Obstacles to Overcome
Governments seeking to carry out equity-oriented policies face a number of obstacles:
• First and foremost is the financing required: high levels of spending on targeted programs may not be consistent with a sustainable macroeconomic framework.
• Governments in many developing countries, where a large share of the population is engaged in rural and informal sector activities, may be unable to reach the most vulnerable groups. The rural and informal sectors may have limited interaction with formal sector institutions, including the government, complicating the delivery of government assistance (for example, cash transfers).
• Similarly, a lack of administrative capacity may hamper redistributive efforts. For example, tax evasion is a severe problem in countries with weak tax administration, making it difficult for governments to use the tax system as a vehicle to finance redistributive policies.
• Political constraints—low-income groups typically have less political power than other interest groups—may impede efforts to reallocate spending toward the poor or redistribute land or other assets.
• Legal impediments may also prevent governments from taking measures to promote equity—for example, constitutional rules on revenue sharing may limit the amount of resources a central government can allocate to redistributive policies.
Despite widespread economic expansion, income gaps have widened during the past decade in many parts of the world, including in the industrial countries. This trend has heightened concerns about the treatment of equity in the formulation of economic policy. Equity and growth can be complementary: some policies that promote equity—particularly investment in human capital—can boost growth in the long run and thus alleviate extreme poverty, increase social cohesion, and reduce the scope for political conflict. Policy choices are not always so easy, however: when growth and equity do not go hand in hand, when and how should governments intervene?
The strategies that countries have adopted vary widely. The most effective tool for redistributing income is fiscal policy. And of the two sides of the budget—taxation and spending—the expenditure side, especially spending on health and education, has offered the better opportunities for reducing income inequality over the long term. But governments have also pursued income redistribution through labor market measures, monetary policy, and the overall stance of macroeconomic policy.

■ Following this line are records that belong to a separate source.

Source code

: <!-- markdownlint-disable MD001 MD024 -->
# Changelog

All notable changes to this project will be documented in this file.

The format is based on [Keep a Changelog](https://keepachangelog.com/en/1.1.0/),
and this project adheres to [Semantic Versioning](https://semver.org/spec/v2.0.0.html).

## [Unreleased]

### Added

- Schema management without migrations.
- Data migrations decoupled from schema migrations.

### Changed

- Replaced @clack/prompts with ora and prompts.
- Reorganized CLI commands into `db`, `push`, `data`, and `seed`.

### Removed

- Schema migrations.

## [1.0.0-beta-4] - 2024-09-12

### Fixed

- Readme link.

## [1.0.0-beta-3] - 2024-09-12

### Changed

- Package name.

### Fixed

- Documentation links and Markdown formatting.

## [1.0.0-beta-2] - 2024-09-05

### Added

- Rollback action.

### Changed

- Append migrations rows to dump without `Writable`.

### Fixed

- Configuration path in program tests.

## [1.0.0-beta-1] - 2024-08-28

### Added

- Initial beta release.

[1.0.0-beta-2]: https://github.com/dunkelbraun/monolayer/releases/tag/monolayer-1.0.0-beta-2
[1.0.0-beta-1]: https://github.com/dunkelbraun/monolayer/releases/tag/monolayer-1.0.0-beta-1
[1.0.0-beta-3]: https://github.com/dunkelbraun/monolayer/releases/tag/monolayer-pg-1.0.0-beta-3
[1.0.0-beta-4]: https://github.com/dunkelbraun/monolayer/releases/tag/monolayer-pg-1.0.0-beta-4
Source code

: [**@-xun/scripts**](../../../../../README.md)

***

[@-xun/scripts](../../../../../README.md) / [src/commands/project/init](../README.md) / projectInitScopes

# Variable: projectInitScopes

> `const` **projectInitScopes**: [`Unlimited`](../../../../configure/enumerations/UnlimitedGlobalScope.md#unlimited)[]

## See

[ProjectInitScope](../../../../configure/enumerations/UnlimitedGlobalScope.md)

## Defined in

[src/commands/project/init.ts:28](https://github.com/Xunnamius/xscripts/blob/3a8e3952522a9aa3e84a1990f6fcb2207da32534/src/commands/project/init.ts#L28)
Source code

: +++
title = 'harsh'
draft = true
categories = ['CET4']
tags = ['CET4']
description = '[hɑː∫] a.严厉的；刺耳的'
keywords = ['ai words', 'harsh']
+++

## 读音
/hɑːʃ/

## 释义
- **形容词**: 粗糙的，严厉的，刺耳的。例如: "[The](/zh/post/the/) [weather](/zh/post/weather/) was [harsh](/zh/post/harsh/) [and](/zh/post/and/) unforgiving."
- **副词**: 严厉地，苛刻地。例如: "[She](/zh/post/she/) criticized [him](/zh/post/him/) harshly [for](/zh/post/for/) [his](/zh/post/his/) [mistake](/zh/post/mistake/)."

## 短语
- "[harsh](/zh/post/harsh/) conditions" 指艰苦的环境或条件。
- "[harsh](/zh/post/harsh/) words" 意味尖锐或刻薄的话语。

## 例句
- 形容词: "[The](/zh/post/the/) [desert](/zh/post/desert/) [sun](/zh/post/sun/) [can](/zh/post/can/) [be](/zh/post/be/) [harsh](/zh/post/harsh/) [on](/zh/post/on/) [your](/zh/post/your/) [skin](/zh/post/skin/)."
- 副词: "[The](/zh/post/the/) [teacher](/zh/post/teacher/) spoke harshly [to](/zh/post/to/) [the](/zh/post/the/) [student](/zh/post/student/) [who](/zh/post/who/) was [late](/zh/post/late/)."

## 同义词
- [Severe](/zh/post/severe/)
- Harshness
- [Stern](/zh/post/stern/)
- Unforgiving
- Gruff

An important question is whether governments should focus on outcomes (such as decreasing broad measures of income inequality) or on ensuring that all members of society have equal opportunities (for example, through policies that facilitate mobility among income classes and by setting up a well-functioning judicial system and reducing the scope for corruption). In all these efforts, governments face difficult obstacles: lack of financial resources, difficult-to-reach target groups, weak administrative capacity, and legal and political constraints. A consensus is forming nevertheless that governments should sometimes intervene to ensure not only that the size of the pie increases, but that everybody gets a fair share.